Cette « Féline », c’est Irena Dubrovna (Simone « Séverine » Simon). Jeune styliste au charme indiscutable, elle tape dans l’œil d’Oliver Reed (Kent Smith), alors qu’elle essaie vainement de dessiner la panthère du zoo de New York.
Rapidement, ils tombent amoureux l’un de l’autre et se marient. Mais Oliver n’avait pas envisagé une telle distance entre lui et son épouse : Irena a peur. Peur d’une malédiction qui vient de son pays d’origine (Serbie) qui dit que certaines femmes sont issues de félins, eux-mêmes issus de sorcières (1)… Et qu’elle a peur de venir elle-même une panthère si elle s’approche trop de son mari.
Bien sûr, ce ne sont que croyances qui remontent à l’enfance et son pays natal… Pourtant, un soir qu’elle rentre chez elle, Alice Moore (Jane Randolph) entend les pas précipités d’une femme qui la suit. Puis plus rien.
Rien ? Pour Alice, non. Mais pour le zoo, quelques moutons sont retrouvés égorgés, près des empreintes d’un fauve…
Etre le « fils de » n’est pas toujours un atout. Et Jacques Tourneur en a certainement fait l’expérience, lui qui a commencé en montant les films de son père, Maurice. Mais il faut reconnaître qu’avec cette Féline, le petit Jacques est devenu grand, et même un très grand dans le domaine du film d’épouvante. Mais pas seulement. Parce que Jacques Tourneur joue avec beaucoup d’habileté sur la lumière et le son, nous offrant un film qui, malgré le genre parfois déprécié voire méprisé (2), est un pur chef-d’œuvre cinématographique. Tellement qu’on va retrouver dans des films ultérieurs ce même savoir faire out tout du moins quelque chose qui s’en approche, sans obligatoirement le même talent.
Deux séquences à elles seules montrent la maîtrise de Tourneur quant au suspense et bien sûr la suggestion : à aucun moment, pourtant, nous n’avons droit à une quelconque transformation comme c’était le cas des différentes versions de Dr. Jekyll & Mr. Hyde. Et jusqu’au bout le doute va subsister jusqu’à la résolution finale, qui ne peut être autre.
Tourneur va utiliser l’opposition ombre/lumière avec beaucoup de brio, aidé en cela par la caméra de Nicholas Musuraca et surtout l’éclairage (et le non éclairage) qui donnent un aspect fantastique au film.

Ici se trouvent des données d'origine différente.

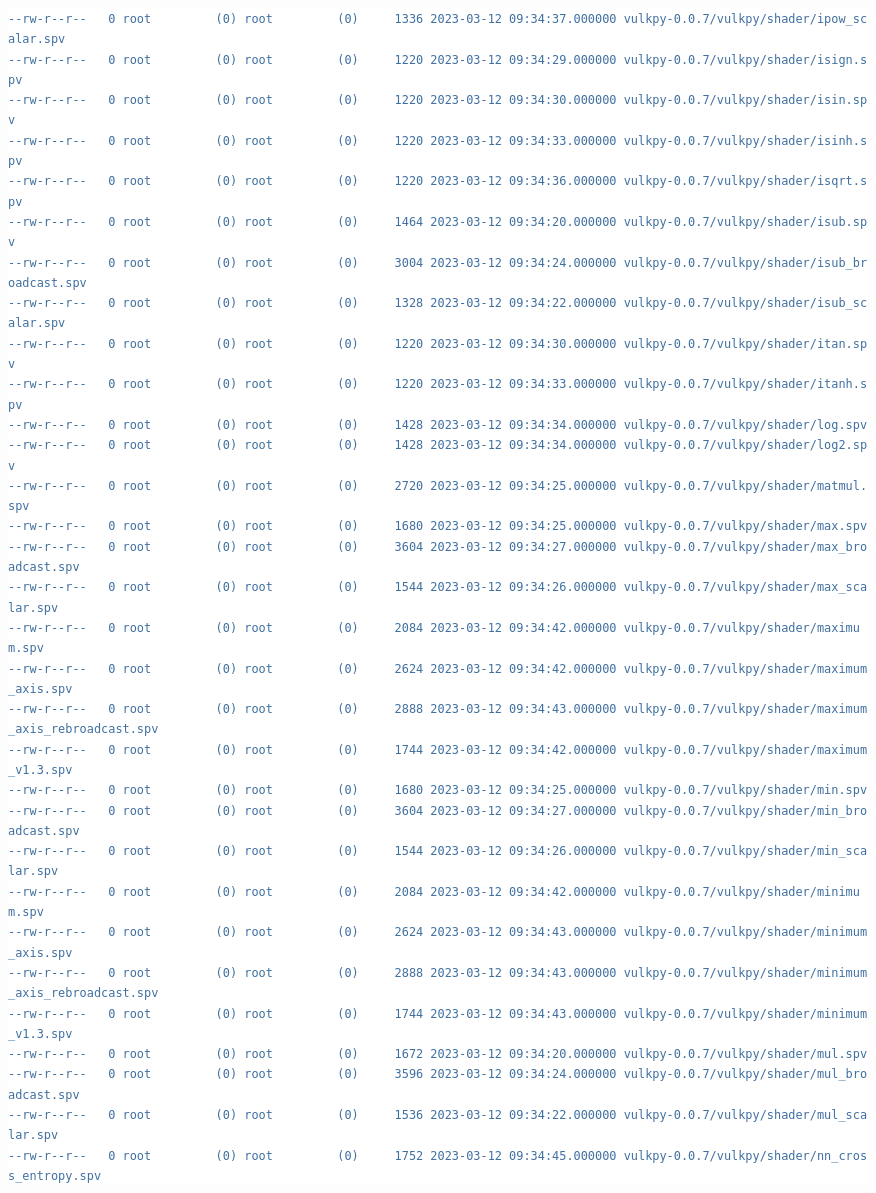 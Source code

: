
 ```diff
--rw-r--r--   0 root         (0) root         (0)     1336 2023-03-12 09:34:37.000000 vulkpy-0.0.7/vulkpy/shader/ipow_scalar.spv
--rw-r--r--   0 root         (0) root         (0)     1220 2023-03-12 09:34:29.000000 vulkpy-0.0.7/vulkpy/shader/isign.spv
--rw-r--r--   0 root         (0) root         (0)     1220 2023-03-12 09:34:30.000000 vulkpy-0.0.7/vulkpy/shader/isin.spv
--rw-r--r--   0 root         (0) root         (0)     1220 2023-03-12 09:34:33.000000 vulkpy-0.0.7/vulkpy/shader/isinh.spv
--rw-r--r--   0 root         (0) root         (0)     1220 2023-03-12 09:34:36.000000 vulkpy-0.0.7/vulkpy/shader/isqrt.spv
--rw-r--r--   0 root         (0) root         (0)     1464 2023-03-12 09:34:20.000000 vulkpy-0.0.7/vulkpy/shader/isub.spv
--rw-r--r--   0 root         (0) root         (0)     3004 2023-03-12 09:34:24.000000 vulkpy-0.0.7/vulkpy/shader/isub_broadcast.spv
--rw-r--r--   0 root         (0) root         (0)     1328 2023-03-12 09:34:22.000000 vulkpy-0.0.7/vulkpy/shader/isub_scalar.spv
--rw-r--r--   0 root         (0) root         (0)     1220 2023-03-12 09:34:30.000000 vulkpy-0.0.7/vulkpy/shader/itan.spv
--rw-r--r--   0 root         (0) root         (0)     1220 2023-03-12 09:34:33.000000 vulkpy-0.0.7/vulkpy/shader/itanh.spv
--rw-r--r--   0 root         (0) root         (0)     1428 2023-03-12 09:34:34.000000 vulkpy-0.0.7/vulkpy/shader/log.spv
--rw-r--r--   0 root         (0) root         (0)     1428 2023-03-12 09:34:34.000000 vulkpy-0.0.7/vulkpy/shader/log2.spv
--rw-r--r--   0 root         (0) root         (0)     2720 2023-03-12 09:34:25.000000 vulkpy-0.0.7/vulkpy/shader/matmul.spv
--rw-r--r--   0 root         (0) root         (0)     1680 2023-03-12 09:34:25.000000 vulkpy-0.0.7/vulkpy/shader/max.spv
--rw-r--r--   0 root         (0) root         (0)     3604 2023-03-12 09:34:27.000000 vulkpy-0.0.7/vulkpy/shader/max_broadcast.spv
--rw-r--r--   0 root         (0) root         (0)     1544 2023-03-12 09:34:26.000000 vulkpy-0.0.7/vulkpy/shader/max_scalar.spv
--rw-r--r--   0 root         (0) root         (0)     2084 2023-03-12 09:34:42.000000 vulkpy-0.0.7/vulkpy/shader/maximum.spv
--rw-r--r--   0 root         (0) root         (0)     2624 2023-03-12 09:34:42.000000 vulkpy-0.0.7/vulkpy/shader/maximum_axis.spv
--rw-r--r--   0 root         (0) root         (0)     2888 2023-03-12 09:34:43.000000 vulkpy-0.0.7/vulkpy/shader/maximum_axis_rebroadcast.spv
--rw-r--r--   0 root         (0) root         (0)     1744 2023-03-12 09:34:42.000000 vulkpy-0.0.7/vulkpy/shader/maximum_v1.3.spv
--rw-r--r--   0 root         (0) root         (0)     1680 2023-03-12 09:34:25.000000 vulkpy-0.0.7/vulkpy/shader/min.spv
--rw-r--r--   0 root         (0) root         (0)     3604 2023-03-12 09:34:27.000000 vulkpy-0.0.7/vulkpy/shader/min_broadcast.spv
--rw-r--r--   0 root         (0) root         (0)     1544 2023-03-12 09:34:26.000000 vulkpy-0.0.7/vulkpy/shader/min_scalar.spv
--rw-r--r--   0 root         (0) root         (0)     2084 2023-03-12 09:34:42.000000 vulkpy-0.0.7/vulkpy/shader/minimum.spv
--rw-r--r--   0 root         (0) root         (0)     2624 2023-03-12 09:34:43.000000 vulkpy-0.0.7/vulkpy/shader/minimum_axis.spv
--rw-r--r--   0 root         (0) root         (0)     2888 2023-03-12 09:34:43.000000 vulkpy-0.0.7/vulkpy/shader/minimum_axis_rebroadcast.spv
--rw-r--r--   0 root         (0) root         (0)     1744 2023-03-12 09:34:43.000000 vulkpy-0.0.7/vulkpy/shader/minimum_v1.3.spv
--rw-r--r--   0 root         (0) root         (0)     1672 2023-03-12 09:34:20.000000 vulkpy-0.0.7/vulkpy/shader/mul.spv
--rw-r--r--   0 root         (0) root         (0)     3596 2023-03-12 09:34:24.000000 vulkpy-0.0.7/vulkpy/shader/mul_broadcast.spv
--rw-r--r--   0 root         (0) root         (0)     1536 2023-03-12 09:34:22.000000 vulkpy-0.0.7/vulkpy/shader/mul_scalar.spv
--rw-r--r--   0 root         (0) root         (0)     1752 2023-03-12 09:34:45.000000 vulkpy-0.0.7/vulkpy/shader/nn_cross_entropy.spv
```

Dans la première séquence, Alice est poursuivie par Irena, donc, mais les pas de cette dernière cessent brusquement et Alice se retrouve seule dans une rue partiellement éclairée. Déjà, l’opposition ombre/lumière est source de tension, mais sur ces images un tantinet angoissante, il n’y a aucun bruit et surtout aucune musique. La tension arrive à un paroxysme qui sera déchiré par l’arrivée d’un bus.
Autre exemple de ce savoir faire, la piscine. A nouveau, Alice rentre chez elle et avant de s’enfermer dans son appartement, elle veut se délasser dans la piscine. Elle est seule et – malheureusement ? – n’a pas allumé la pièce. L’eau va capter quelques éléments lumineux et les réverbérer sur le plafond, amenant à nouveau une sensation de malaise, accentuée cette fois-ci par une ombre on ne peut plus menaçante (3).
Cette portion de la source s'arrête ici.